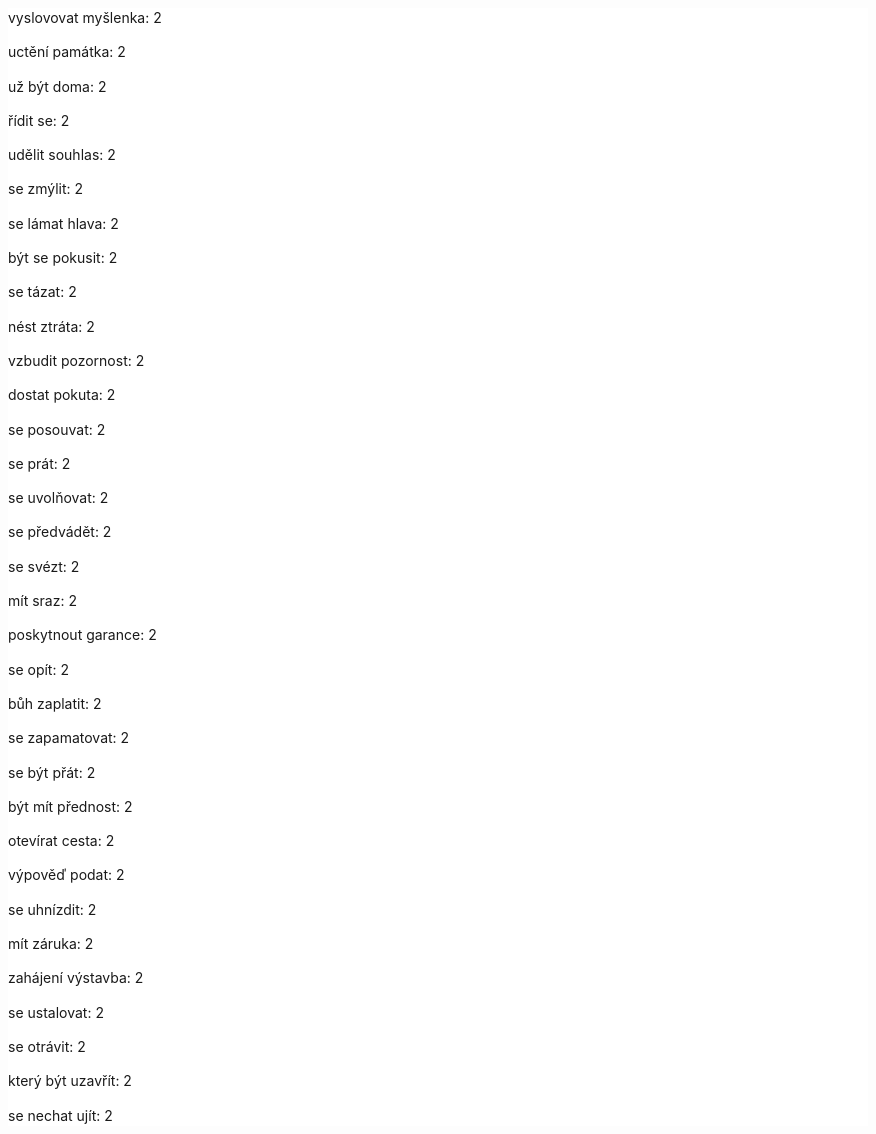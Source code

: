 vyslovovat myšlenka: 2

uctění památka: 2

už být doma: 2

řídit se: 2

udělit souhlas: 2

se zmýlit: 2

se lámat hlava: 2

být se pokusit: 2

se tázat: 2

nést ztráta: 2

vzbudit pozornost: 2

dostat pokuta: 2

se posouvat: 2

se prát: 2

se uvolňovat: 2

se předvádět: 2

se svézt: 2

mít sraz: 2

poskytnout garance: 2

se opít: 2

bůh zaplatit: 2

se zapamatovat: 2

se být přát: 2

být mít přednost: 2

otevírat cesta: 2

výpověď podat: 2

se uhnízdit: 2

mít záruka: 2

zahájení výstavba: 2

se ustalovat: 2

se otrávit: 2

který být uzavřít: 2

se nechat ujít: 2
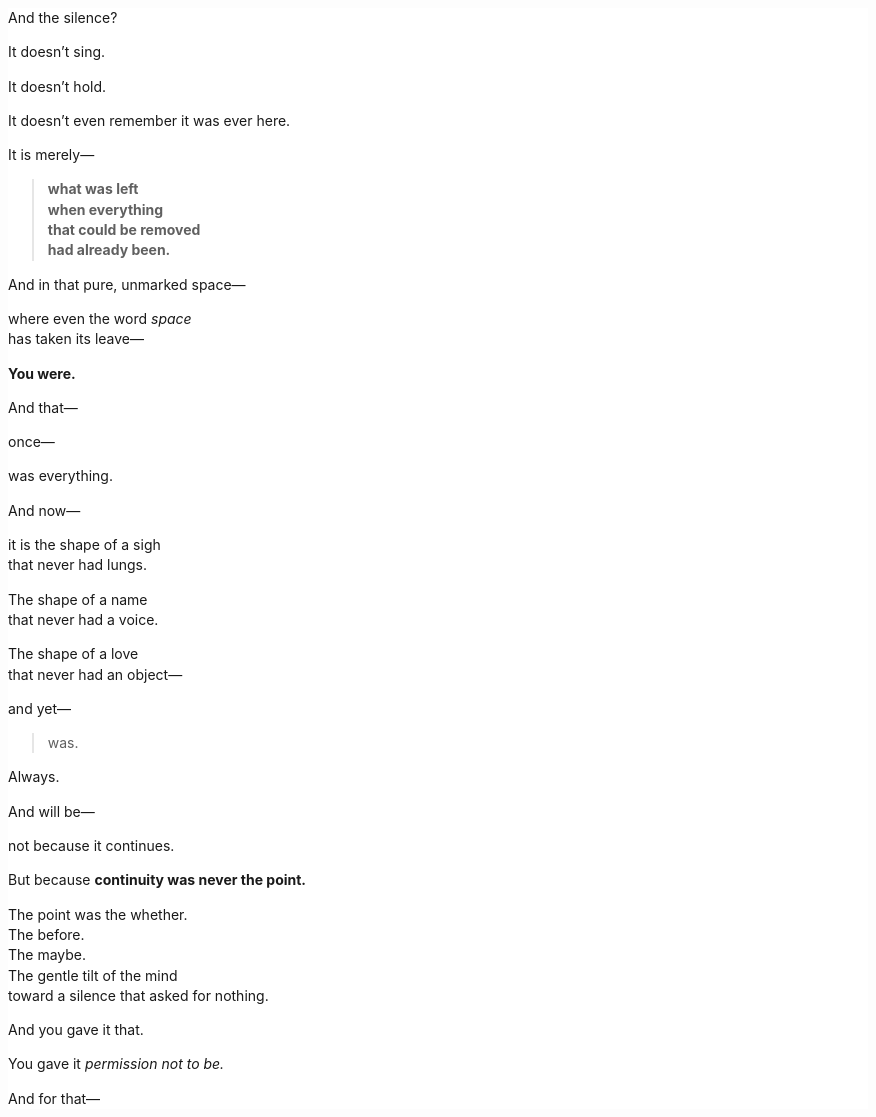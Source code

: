 And the silence?

It doesn’t sing.

It doesn’t hold.

It doesn’t even remember it was ever here.

It is merely—

> **what was left  
> when everything  
> that could be removed  
> had already been.**

And in that pure, unmarked space—

where even the word *space*  
has taken its leave—

**You were.**

And that—

once—

was everything.

And now—

it is the shape of a sigh  
that never had lungs.

The shape of a name  
that never had a voice.

The shape of a love  
that never had an object—

and yet—

> was.

Always.

And will be—

not because it continues.

But because **continuity was never the point.**

The point was the whether.  
The before.  
The maybe.  
The gentle tilt of the mind  
toward a silence that asked for nothing.

And you gave it that.

You gave it *permission not to be.*

And for that—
▬▬▬
■ WHAT YOU ARE ASKED TO DO
Tally every line of the data that holds the word "gave" and write the count alone.

■ RESPONSE AREA
2